The first four months of 2019 have been the best start for the market since the January-April period of 1987. That year didn't end well, with the infamous Black Monday for stock markets around the world in October, and the market ending the year down 14% after its strong start.
The "Sell in May and go away" mantra lingers in the minds of investors every year, too.
But based on historical precedent, the S&P 500 is set up for a positive run over the remainder of the year.
Since 1980, when the S&P 500 has gained 10% or more in the January-April period, the S&P, Dow Jones Industrial Average and Nasdaq Composite have traded higher 8 out of 9 times, according to a CNBC analysis of Kensho, a machine-learning tool used by hedge funds and Wall Street banks to conduct historical analysis of trading scenarios.
The 1987 crash was the only exception.
Even if the rally continues, stock returns may moderate.
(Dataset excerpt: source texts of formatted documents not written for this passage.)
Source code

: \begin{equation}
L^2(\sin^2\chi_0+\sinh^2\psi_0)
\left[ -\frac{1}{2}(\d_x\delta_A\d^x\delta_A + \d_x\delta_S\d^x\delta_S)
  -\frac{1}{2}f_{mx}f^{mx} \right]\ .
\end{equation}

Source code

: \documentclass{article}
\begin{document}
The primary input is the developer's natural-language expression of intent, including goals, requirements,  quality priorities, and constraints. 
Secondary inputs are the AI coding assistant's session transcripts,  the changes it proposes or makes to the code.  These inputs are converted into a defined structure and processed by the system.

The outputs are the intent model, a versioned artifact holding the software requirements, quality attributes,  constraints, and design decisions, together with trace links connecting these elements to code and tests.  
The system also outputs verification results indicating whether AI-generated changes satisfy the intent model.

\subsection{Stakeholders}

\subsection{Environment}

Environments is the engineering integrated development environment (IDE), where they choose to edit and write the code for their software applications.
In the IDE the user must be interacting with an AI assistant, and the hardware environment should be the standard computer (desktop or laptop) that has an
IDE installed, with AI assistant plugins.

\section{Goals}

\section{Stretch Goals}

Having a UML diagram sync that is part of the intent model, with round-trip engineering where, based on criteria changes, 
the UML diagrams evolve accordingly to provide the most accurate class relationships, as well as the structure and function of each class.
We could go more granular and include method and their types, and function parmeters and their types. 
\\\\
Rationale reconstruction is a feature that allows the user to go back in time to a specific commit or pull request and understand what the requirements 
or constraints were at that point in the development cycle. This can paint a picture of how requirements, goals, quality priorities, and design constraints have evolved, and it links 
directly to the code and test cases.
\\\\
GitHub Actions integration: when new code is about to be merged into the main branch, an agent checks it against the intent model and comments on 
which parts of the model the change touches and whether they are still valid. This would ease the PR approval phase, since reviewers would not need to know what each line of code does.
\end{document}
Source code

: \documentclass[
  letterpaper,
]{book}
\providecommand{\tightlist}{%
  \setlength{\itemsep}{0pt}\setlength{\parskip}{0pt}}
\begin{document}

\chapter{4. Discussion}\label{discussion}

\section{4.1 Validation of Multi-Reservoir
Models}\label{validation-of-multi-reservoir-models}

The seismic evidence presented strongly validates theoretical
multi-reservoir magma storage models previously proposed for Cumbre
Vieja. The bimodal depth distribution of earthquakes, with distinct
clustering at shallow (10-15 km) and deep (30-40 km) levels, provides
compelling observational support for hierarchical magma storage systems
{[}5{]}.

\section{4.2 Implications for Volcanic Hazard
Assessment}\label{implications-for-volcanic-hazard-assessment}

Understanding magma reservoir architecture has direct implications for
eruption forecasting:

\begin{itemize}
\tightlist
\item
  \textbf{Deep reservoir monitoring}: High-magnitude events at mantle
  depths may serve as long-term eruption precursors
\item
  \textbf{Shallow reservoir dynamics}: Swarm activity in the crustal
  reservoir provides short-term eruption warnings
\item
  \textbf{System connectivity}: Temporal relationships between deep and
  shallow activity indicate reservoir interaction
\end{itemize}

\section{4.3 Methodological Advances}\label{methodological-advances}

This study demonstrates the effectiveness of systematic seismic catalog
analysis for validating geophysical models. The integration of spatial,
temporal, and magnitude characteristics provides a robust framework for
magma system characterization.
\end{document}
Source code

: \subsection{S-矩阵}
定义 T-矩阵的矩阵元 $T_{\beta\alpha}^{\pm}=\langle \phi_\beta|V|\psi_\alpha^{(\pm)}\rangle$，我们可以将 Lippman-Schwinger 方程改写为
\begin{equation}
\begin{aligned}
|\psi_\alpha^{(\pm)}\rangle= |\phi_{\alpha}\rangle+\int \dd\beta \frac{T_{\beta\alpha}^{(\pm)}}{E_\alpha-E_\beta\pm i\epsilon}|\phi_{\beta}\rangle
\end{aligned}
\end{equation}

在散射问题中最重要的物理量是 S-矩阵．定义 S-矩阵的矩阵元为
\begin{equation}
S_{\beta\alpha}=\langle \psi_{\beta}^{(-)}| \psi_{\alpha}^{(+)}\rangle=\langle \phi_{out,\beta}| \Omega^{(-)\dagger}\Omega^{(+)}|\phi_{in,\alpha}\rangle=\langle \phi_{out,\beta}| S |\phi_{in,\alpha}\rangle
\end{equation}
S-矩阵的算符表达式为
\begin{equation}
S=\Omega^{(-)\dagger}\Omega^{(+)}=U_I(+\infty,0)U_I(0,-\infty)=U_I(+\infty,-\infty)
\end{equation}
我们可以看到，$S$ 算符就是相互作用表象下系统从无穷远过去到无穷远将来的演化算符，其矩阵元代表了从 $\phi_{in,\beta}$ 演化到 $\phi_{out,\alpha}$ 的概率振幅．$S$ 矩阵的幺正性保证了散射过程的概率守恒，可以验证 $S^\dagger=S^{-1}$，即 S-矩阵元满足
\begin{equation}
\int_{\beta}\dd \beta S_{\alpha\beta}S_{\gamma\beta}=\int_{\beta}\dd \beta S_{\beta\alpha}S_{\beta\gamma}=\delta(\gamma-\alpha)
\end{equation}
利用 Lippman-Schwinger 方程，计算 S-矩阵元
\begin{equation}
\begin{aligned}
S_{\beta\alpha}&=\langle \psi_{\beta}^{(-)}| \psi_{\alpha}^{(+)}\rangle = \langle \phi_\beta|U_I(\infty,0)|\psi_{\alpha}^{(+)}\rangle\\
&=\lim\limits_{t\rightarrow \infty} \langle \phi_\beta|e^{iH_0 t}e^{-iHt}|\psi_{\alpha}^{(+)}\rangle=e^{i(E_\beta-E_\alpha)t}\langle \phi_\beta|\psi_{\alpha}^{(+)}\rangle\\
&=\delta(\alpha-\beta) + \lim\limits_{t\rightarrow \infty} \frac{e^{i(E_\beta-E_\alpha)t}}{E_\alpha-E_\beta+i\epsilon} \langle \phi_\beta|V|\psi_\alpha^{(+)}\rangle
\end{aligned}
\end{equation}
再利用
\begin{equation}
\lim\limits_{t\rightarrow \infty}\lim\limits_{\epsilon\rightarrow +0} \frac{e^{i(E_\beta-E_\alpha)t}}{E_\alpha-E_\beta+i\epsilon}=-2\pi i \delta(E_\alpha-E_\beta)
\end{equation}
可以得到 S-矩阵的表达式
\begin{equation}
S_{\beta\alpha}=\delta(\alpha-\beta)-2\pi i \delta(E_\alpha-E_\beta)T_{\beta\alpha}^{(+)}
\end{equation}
The S&P 500 has generated an average return of more than 6% during the following eight months, with the Dow and Nasdaq returning around 1% to 1.5% less.
The Federal Reserve is a wildcard factor. Its quantitative easing program has had an outsized influence over the markets since the financial crisis. Its rate-cutting path caused the stock market to tank in the fourth quarter of last year, while its reversal on that policy this year has been considered the primary reason stocks took off again in 2019.
On Wednesday, the Fed kept rates at their current level, which was the expectation, but Federal Reserve chairman Jerome Powell was not as dovish as the market wanted, signalling the the current low inflation was likely "transitory" and as such there was little impetus for a rate cut, which President Trump had been pushing for ahead of the Fed meeting. The Dow fell by more than 150 points after his comments.
Stocks continued their dive on Thursday, but rebounded Friday morning after a strong monthly jobs report, decline in unemployment and continued wage growth. Vice President Mike Pence pressed for lower interest rates on Friday morning in a CNBC appearance, and said the Fed may need to reconsider its dual mandate that includes monitoring of inflation to only focus on maximum employment.